Go ahead, eat raw meat-although I can’t help but wonder what ever happened to those horrid little trichinella worms we learned about in junior high school science class. You remember, they form cysts in people’s muscles, and are the reason our grannies always overcooked the pork. According to a United States government site, you are at risk for trichinosis if you eat raw or undercooked meats, particularly bear, pork, wild feline (such as a cougar), fox, dog, wolf, horse, seal or walrus.

The aforementioned meats are, however, gluten free, so that’s good to know.

Another heartening fact is, unless you are eating Dolly the sheep, or some other cloned animal, which is fairly unlikely as I see it, the meat you eat will be GMO free.

What does GMO stand for? Genetically modified organism. A plant or animal whose genetic material has been tampered with by scientists by means of genetic engineering.

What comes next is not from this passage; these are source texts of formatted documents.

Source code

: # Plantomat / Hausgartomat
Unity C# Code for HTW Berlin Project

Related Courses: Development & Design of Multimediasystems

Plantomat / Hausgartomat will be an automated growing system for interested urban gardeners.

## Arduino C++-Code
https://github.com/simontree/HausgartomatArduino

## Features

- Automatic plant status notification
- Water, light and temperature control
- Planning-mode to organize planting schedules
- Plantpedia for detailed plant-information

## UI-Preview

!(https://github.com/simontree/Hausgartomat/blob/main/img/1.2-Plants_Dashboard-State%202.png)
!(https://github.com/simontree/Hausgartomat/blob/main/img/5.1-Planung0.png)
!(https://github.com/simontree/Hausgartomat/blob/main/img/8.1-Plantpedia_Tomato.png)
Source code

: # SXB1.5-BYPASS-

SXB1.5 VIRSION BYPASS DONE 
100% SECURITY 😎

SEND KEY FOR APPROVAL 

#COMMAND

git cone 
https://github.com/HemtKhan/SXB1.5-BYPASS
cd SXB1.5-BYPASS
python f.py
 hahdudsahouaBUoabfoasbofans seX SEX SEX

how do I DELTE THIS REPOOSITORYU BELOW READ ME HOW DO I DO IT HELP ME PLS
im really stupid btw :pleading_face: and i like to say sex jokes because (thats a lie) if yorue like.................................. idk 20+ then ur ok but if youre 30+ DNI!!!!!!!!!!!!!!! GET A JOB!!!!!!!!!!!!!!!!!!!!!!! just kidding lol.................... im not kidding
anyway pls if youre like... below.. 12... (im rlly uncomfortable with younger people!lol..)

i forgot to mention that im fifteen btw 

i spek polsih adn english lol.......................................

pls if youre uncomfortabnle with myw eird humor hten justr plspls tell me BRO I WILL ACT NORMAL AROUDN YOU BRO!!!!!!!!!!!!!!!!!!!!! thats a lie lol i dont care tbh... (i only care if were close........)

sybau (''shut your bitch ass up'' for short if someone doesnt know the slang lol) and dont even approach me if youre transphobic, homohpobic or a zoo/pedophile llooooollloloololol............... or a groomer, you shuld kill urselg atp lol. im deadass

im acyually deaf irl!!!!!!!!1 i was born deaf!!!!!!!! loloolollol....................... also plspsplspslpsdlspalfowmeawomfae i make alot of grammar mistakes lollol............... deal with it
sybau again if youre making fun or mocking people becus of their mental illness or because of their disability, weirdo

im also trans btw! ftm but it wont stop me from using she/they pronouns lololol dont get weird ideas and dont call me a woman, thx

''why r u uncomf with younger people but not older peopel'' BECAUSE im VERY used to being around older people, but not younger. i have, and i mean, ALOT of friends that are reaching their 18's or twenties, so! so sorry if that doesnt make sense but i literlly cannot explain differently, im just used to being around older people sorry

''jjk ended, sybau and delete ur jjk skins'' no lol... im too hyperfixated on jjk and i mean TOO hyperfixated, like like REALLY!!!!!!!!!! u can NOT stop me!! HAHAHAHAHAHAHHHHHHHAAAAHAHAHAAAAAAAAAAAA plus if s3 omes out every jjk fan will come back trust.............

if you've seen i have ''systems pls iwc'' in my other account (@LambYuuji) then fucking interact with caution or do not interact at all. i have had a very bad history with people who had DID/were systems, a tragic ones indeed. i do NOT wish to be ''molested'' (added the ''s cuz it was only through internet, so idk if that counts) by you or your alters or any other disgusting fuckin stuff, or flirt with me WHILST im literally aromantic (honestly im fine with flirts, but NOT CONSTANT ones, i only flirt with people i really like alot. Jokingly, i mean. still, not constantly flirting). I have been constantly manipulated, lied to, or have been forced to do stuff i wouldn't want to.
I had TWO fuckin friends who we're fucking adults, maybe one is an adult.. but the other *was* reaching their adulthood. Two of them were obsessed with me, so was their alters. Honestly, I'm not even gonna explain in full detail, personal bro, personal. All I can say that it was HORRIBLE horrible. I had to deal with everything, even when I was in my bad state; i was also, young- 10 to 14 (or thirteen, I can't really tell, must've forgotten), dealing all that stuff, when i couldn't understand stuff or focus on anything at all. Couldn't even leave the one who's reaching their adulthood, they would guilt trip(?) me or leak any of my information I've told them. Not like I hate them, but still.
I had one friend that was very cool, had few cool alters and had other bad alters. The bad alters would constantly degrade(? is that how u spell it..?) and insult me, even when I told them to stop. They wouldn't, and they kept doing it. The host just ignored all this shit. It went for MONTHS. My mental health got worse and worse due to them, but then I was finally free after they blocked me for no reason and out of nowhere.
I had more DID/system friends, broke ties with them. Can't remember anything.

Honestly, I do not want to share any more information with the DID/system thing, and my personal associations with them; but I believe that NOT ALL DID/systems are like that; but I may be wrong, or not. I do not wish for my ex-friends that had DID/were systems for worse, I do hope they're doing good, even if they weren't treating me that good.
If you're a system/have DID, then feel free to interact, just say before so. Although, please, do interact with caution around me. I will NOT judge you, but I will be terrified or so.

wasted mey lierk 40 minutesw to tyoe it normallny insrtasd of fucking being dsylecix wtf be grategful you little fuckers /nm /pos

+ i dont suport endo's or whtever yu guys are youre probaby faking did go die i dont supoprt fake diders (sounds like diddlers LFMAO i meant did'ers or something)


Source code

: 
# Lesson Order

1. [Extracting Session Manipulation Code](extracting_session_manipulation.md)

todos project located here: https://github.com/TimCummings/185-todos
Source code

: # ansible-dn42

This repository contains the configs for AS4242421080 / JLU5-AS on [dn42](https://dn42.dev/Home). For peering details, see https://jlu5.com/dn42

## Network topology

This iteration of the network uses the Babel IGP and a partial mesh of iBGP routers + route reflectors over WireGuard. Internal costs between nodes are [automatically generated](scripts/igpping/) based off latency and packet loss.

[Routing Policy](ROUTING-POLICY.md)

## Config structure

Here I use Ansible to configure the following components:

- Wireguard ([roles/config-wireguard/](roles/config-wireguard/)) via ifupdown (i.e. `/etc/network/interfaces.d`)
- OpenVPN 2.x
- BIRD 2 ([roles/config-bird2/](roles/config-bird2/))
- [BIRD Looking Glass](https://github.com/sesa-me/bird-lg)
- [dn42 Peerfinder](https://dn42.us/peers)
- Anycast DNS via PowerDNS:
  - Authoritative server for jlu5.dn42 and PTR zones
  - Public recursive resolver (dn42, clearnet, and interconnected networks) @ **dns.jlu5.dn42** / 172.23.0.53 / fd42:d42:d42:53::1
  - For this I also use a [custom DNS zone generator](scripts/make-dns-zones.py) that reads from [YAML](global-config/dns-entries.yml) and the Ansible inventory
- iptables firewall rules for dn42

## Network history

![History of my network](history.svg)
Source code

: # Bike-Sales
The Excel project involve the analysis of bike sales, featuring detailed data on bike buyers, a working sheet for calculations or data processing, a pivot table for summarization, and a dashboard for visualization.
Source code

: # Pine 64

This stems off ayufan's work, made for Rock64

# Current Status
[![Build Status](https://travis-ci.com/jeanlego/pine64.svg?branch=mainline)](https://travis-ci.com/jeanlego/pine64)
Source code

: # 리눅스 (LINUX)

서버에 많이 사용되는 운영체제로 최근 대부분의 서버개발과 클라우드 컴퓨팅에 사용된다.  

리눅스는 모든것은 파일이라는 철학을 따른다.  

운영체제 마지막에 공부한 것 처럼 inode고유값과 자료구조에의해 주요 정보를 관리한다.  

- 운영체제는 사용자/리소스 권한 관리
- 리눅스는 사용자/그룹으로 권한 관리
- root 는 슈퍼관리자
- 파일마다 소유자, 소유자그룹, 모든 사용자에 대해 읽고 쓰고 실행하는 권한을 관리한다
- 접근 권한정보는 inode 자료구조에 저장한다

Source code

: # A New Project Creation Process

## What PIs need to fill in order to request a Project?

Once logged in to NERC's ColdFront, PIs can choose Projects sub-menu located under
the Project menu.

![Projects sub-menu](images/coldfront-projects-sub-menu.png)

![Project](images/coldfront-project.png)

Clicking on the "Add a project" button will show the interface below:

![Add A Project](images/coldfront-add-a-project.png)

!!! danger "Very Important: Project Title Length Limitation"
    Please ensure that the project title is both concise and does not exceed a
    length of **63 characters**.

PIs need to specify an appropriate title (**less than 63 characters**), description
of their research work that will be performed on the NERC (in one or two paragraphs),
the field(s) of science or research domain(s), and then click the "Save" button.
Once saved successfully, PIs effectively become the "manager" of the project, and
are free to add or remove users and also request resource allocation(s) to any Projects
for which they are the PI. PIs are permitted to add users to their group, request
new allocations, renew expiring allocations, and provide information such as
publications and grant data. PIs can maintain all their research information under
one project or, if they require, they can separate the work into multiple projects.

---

Corn syrup is very bad by today’s standards, don’t ask me why. I hardly need to mention that anything produced by the Martha Allen freelance writing business, and also any soap I might happen to produce, are GMO-free, gluten-free and cruelty-free, pretty much. Also, no soggy under crust.

Why not enlarge on these techniques and extend them to other areas of your life?

On a dating site: Never done hard time, seborrhea-free, toupee-free. Or a resume for the career of your dreams: No current gang membership, never known to smoke dope in the parking lot during break, not a spy from a rival company. You can go from there.

Have a good week.

Starting at $1.44/week.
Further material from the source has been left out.